Issue 8: RTL Coding for Space and High Reliability Applications

Thanks to their performance, flexibility and “any-to”outstanding interfacing capabilities, FPGAs are incredibly popular in high reliability applications. They are often used in space systems such as satellites, launchers, aerospace, and autonomous vehicles. In these high reliability applications, depending upon the use case, the system must be able to keep operating or gracefully and safely fail, should an error occur.
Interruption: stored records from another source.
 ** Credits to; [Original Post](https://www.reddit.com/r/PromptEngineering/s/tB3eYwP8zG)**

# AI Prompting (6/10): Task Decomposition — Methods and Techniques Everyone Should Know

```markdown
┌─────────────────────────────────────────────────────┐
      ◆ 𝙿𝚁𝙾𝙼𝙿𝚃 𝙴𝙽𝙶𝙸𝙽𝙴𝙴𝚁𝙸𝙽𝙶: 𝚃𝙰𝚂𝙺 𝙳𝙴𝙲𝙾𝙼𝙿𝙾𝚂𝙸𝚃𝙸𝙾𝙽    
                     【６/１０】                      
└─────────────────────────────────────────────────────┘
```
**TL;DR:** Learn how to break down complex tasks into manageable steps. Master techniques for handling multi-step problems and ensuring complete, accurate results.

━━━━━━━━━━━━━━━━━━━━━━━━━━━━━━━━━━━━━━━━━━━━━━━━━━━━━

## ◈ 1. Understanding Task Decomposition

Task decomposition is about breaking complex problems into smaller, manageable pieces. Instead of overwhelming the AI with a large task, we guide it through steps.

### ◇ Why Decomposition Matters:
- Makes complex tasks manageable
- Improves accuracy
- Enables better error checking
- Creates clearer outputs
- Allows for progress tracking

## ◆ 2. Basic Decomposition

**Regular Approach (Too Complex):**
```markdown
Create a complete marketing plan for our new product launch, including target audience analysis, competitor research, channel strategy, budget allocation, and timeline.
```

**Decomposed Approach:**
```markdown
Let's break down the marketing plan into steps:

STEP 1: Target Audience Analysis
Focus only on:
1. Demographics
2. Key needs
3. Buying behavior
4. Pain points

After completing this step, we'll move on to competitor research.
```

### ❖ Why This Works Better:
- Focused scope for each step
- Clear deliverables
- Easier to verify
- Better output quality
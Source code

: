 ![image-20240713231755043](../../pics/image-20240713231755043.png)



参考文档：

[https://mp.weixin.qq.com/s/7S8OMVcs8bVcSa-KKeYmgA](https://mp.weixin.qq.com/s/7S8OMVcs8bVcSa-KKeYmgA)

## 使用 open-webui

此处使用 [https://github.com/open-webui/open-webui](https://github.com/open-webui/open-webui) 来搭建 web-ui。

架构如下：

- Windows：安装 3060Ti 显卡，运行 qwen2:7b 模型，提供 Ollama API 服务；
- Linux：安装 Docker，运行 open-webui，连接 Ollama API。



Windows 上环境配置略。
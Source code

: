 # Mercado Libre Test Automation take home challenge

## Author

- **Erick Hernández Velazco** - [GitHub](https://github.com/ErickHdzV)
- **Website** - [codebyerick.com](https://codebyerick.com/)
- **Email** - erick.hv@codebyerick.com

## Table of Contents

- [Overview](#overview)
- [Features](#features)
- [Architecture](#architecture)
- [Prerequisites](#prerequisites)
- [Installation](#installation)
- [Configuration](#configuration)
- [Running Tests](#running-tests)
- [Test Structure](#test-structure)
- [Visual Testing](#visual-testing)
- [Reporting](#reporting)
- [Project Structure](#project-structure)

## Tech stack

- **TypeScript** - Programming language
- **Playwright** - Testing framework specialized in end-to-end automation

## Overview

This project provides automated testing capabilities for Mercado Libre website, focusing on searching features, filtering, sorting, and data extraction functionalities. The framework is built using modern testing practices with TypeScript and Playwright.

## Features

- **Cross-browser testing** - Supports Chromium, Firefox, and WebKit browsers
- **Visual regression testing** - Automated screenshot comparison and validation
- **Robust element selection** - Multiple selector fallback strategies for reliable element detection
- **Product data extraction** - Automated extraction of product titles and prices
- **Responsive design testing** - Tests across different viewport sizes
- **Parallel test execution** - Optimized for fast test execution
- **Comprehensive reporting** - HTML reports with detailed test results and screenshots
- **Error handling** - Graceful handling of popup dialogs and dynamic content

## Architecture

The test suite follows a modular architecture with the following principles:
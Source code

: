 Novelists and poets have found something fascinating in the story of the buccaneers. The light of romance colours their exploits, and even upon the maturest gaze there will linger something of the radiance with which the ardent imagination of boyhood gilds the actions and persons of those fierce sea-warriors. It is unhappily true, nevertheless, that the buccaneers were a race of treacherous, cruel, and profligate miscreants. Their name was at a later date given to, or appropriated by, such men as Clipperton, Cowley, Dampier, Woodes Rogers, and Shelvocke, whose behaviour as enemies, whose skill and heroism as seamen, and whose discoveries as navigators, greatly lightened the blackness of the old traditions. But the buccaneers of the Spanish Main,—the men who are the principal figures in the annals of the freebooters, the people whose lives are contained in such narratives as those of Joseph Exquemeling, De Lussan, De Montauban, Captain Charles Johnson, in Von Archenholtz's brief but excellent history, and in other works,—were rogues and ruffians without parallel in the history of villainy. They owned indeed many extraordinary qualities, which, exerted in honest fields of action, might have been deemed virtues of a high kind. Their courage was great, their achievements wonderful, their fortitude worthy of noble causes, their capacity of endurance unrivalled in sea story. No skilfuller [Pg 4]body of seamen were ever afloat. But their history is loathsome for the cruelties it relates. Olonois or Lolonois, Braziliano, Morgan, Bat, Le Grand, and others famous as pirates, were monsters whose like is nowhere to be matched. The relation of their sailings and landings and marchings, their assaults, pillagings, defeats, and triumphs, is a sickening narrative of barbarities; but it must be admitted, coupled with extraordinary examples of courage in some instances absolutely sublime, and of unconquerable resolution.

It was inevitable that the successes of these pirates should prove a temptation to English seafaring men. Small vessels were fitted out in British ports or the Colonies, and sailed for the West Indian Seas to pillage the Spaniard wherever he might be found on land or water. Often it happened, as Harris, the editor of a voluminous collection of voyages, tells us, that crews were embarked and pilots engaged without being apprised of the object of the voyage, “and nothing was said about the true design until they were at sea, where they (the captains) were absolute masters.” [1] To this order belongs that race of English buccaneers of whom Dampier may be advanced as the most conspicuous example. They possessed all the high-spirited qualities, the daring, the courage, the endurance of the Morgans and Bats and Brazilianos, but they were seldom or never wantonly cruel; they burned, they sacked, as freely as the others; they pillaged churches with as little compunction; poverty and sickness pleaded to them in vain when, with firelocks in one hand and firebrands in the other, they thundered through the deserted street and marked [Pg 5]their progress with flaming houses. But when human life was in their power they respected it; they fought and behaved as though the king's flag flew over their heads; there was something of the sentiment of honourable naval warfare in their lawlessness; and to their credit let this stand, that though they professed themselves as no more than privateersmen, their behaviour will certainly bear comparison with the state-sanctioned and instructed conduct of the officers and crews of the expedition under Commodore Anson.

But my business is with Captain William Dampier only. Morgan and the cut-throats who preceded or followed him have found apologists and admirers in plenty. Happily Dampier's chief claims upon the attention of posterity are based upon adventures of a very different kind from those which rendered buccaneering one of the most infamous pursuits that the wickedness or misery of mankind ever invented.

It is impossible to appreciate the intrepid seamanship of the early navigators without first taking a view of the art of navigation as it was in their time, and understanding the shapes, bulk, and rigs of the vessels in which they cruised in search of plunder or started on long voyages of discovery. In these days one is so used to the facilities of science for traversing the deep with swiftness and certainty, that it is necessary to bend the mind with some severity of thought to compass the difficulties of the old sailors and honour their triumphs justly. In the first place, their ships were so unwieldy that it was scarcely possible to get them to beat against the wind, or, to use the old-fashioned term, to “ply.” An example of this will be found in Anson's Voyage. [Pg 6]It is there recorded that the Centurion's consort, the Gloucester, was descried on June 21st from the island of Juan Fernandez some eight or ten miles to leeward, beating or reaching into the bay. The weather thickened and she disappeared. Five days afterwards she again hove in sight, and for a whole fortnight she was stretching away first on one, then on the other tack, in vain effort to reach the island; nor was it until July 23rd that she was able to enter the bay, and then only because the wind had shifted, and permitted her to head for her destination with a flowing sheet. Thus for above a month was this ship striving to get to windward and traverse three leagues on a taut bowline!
Developing high reliability FPGAs is a complex task which must be considered holistically as part of the wider system. One common step deployed in high reliability flows is the enforcement of RTL development guidelines. These guidelines will contain rules which ensure key elements of the designare setup correctly, such as:

  • All flip flops are reset – Relying on the initialised state at power up can lead to unpredictable behaviour which can result in loss of the mission. One example of this was the NASA Wide-Field Infrared Explorer lost due to reliance on the power-on default state
  • Vectors are of correct sizes and types – This ensures overflow of incorrect translation does not occur as was the case with Arianne 5 initial launch, in which a 64-bit floating-point number was translated as a 16-bit signed number.
  • State machines and counters cannot enter an incorrect state due to a single event effects (SEE)
  • Clock domain interactions are safe and data crosses without the potential for corruption.
  • Naming conventions and coding styles are complied with to ensure readability and portability across projects.
  • Coding structures which are likely to cause safety issues are not used. For example, latches, not full defining if statements, gated clocks etc.
  • Mismatches between simulation and synthesis interpretations of RTL


One example of a bad coding structure is demonstrated below in a state machine reset example. While technically correct, the state machine relies upon the position of the state declaration for the reset state. Changes made later to the state machine may result in a change to the behavior. If left as is, this could cause system issues as well.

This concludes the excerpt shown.